The U.S. said it would allow Chevron Corp. to resume pumping oil from its Venezuelan oil fields after President Nicolás Maduro’s government and an opposition coalition agreed to implement a humanitarian program and continue dialogue in Mexico City on efforts to hold free and fair elections.
Following the agreement, the Biden administration granted Chevron
CVX,
a license that would allow the California-based oil company to return to its Venezuelan oil fields in joint ventures with Venezuela’s national oil company Petróleos de Venezuela SA. The new license, granted by the Treasury Department, would permit Chevron to pump Venezuelan oil for the first time in years.
Biden administration officials said the license prohibits PdVSA from receiving profits from Chevron’s oil sales. The officials said the U.S. is prepared to revoke or amend the license, which will be in effect for six months, at any time if Venezuela doesn’t negotiate in good faith.

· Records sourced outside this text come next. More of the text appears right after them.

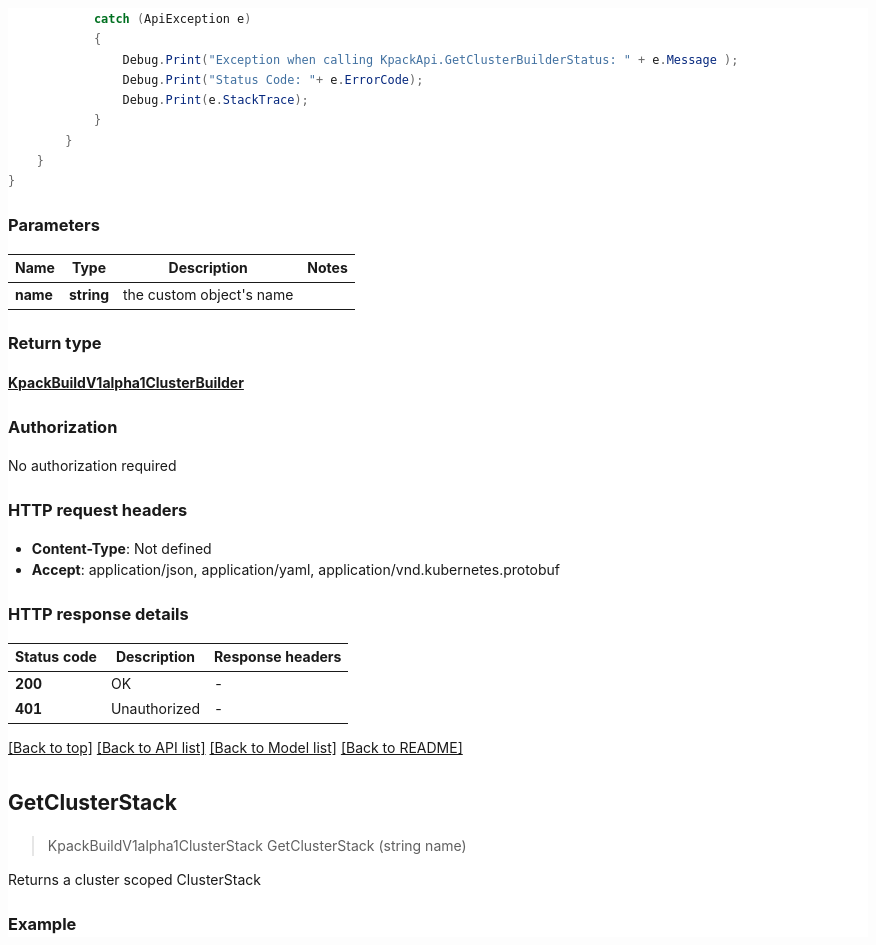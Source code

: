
 ```csharp
            catch (ApiException e)
            {
                Debug.Print("Exception when calling KpackApi.GetClusterBuilderStatus: " + e.Message );
                Debug.Print("Status Code: "+ e.ErrorCode);
                Debug.Print(e.StackTrace);
            }
        }
    }
}
```

### Parameters


Name | Type | Description  | Notes
------------- | ------------- | ------------- | -------------
 **name** | **string**| the custom object&#39;s name | 

### Return type

[**KpackBuildV1alpha1ClusterBuilder**](KpackBuildV1alpha1ClusterBuilder.md)

### Authorization

No authorization required

### HTTP request headers

- **Content-Type**: Not defined
- **Accept**: application/json, application/yaml, application/vnd.kubernetes.protobuf

### HTTP response details
| Status code | Description | Response headers |
|-------------|-------------|------------------|
| **200** | OK |  -  |
| **401** | Unauthorized |  -  |

[[Back to top]](#)
[[Back to API list]](../README.md#documentation-for-api-endpoints)
[[Back to Model list]](../README.md#documentation-for-models)
[[Back to README]](../README.md)


## GetClusterStack

> KpackBuildV1alpha1ClusterStack GetClusterStack (string name)



Returns a cluster scoped ClusterStack

### Example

“If Maduro again tries to use these negotiations to buy time to further consolidate his criminal dictatorship, the United States and our international partners must snap back the full force of our sanctions,” said Sen. Robert Menendez (D., N.J.), the chairman of the Senate Foreign Relations Committee.
The U.S. policy shift could signal an opening for other oil companies to resume their business in Venezuela two years after the Trump administration clamped down on Chevron and other companies’ activities there as part of a maximum pressure campaign meant to oust the Maduro government.